Error in do_one(nmeth) : NA/NaN/Inf in foreign function call (arg 1) [closed]
Asked Answered
B

6

27

I have a data table ("norm") containing numeric - at least to what I can see - normalized values of the following form:

A screenshot of the table

When I am executing

k <- kmeans(norm,center=3)

I am receving the following error:

Error in do_one(nmeth) : NA/NaN/Inf in foreign function call (arg 1)

Can you help me? Thank you!

Businesswoman answered 7/4, 2016 at 7:40 Comment(4)
Have you checked if there's NaN/NA/Inf in your data? You can check using is.na() and is.finite() functionsNamhoi
Yes, there is plenty of NAs in my file sheet, but I thought that shouldnt be a problem?! is.finite() returns a lot of TRUEs but also some FALSEs. How can i fix this?Businesswoman
You would have to remove the NA/Inf/NaN values from your data. See "missing value imputation" methods for details. One simple method is replacing them by row/column mean values.Namhoi
@UjjwalKumar Thank you!Businesswoman
L
31

kmeans cannot handle data that has NA values.

The mean and variance are then no longer well defined, and you don't know anymore which center is closest.

Lionhearted answered 9/4, 2016 at 19:10 Comment(1)
Kmeans cannot handle data that has NA, INF and CONTANTS.Whittemore
H
17

Error in do_one(nmeth) : NA/NaN/Inf in foreign function call (arg 1)

This error occurs also due to non numeric values present in the table.

Heterotopia answered 31/7, 2018 at 9:48 Comment(0)
B
4

all of you all who are having " Error in do_one(nmeth) : NA/NaN/Inf in foreign function call (arg 1)" problem instead of

results <- kmeans(iris.features,3)
results

write the following and please be careful of the case in iris write whatever you have used in the beginning

results <- kmeans(na.omit(irisa.features),3) # this helps in omitting NA 
results
Blubberhead answered 12/11, 2017 at 6:33 Comment(0)
P
3

For error stating:

Error in do_one(nmeth) : NA/NaN/Inf in foreign function call (arg 1)
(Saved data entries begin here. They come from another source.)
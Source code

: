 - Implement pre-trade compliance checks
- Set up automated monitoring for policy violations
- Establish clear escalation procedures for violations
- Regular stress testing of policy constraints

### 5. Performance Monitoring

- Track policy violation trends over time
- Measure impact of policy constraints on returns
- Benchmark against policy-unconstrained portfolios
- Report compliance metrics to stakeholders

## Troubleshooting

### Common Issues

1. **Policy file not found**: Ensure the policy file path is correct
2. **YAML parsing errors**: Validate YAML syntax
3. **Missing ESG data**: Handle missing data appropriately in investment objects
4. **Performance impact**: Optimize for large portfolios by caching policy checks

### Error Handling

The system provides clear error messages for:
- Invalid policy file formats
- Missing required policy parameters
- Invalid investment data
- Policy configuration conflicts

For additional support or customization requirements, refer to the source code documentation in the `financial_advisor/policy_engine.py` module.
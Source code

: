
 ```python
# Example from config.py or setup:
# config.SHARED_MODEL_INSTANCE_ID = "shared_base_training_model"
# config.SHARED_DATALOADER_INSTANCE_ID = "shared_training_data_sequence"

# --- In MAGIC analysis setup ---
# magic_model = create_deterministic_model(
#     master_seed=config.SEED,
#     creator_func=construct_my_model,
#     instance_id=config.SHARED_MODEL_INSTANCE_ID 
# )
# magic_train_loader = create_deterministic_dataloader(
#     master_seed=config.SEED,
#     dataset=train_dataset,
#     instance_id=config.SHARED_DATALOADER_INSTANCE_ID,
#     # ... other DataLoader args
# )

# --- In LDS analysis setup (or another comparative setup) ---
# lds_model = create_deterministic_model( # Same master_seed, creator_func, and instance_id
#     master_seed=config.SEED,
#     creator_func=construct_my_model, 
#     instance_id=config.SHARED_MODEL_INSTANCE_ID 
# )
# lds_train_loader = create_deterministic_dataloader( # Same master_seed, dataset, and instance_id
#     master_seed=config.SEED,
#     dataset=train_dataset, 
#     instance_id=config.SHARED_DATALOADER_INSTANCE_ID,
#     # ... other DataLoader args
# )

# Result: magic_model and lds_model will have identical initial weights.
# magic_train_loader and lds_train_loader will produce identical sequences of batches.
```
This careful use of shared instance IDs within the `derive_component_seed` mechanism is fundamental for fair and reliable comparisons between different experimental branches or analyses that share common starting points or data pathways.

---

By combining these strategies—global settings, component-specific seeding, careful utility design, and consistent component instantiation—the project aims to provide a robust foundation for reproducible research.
the dataset you have posted above contains scaled entries, the reason must be that you have NA values in your dataset, hence omit them by the following code.

km_cluster <- kmeans(na.omit(MyData), 3)
km_cluster
km_cluster$withinss
km_cluster$tot.withinss/km_cluster$betweenss
Presentiment answered 19/7, 2018 at 0:11 Comment(0)
F
1

You'll also get this error if you pass a grouped dataframe to the kmeans function. I prepared my data using dplyr and had to close with ungroup() to use kmeans after.

Fronia answered 30/8, 2022 at 14:38 Comment(1)
Your answer could be improved with additional supporting information. Please edit to add further details, such as citations or documentation, so that others can confirm that your answer is correct. You can find more information on how to write good answers in the help center.Melee
H
0

This error can also be caused by scaling data with a column of values that do not vary (ie, are constant). This is because the standard deviation of those columns equals zero, and scaling produces NaN values. The code below fixes this programmatically by excluding columns with no variation.

# Data
df=copy(mtcars)
df$Constant=2

# Kmeans
fit=kmeans(scale(df),centers=2) # Error

# Identify columns with SD=0
tmp=sapply(df,sd)
tmp=names(tmp)[tmp==0]

# Kmeans
tmp1=setdiff(names(df),tmp)
fit=kmeans(scale(df[,tmp1]),centers=2) # Works
Helmer answered 15/5 at 18:42 Comment(0)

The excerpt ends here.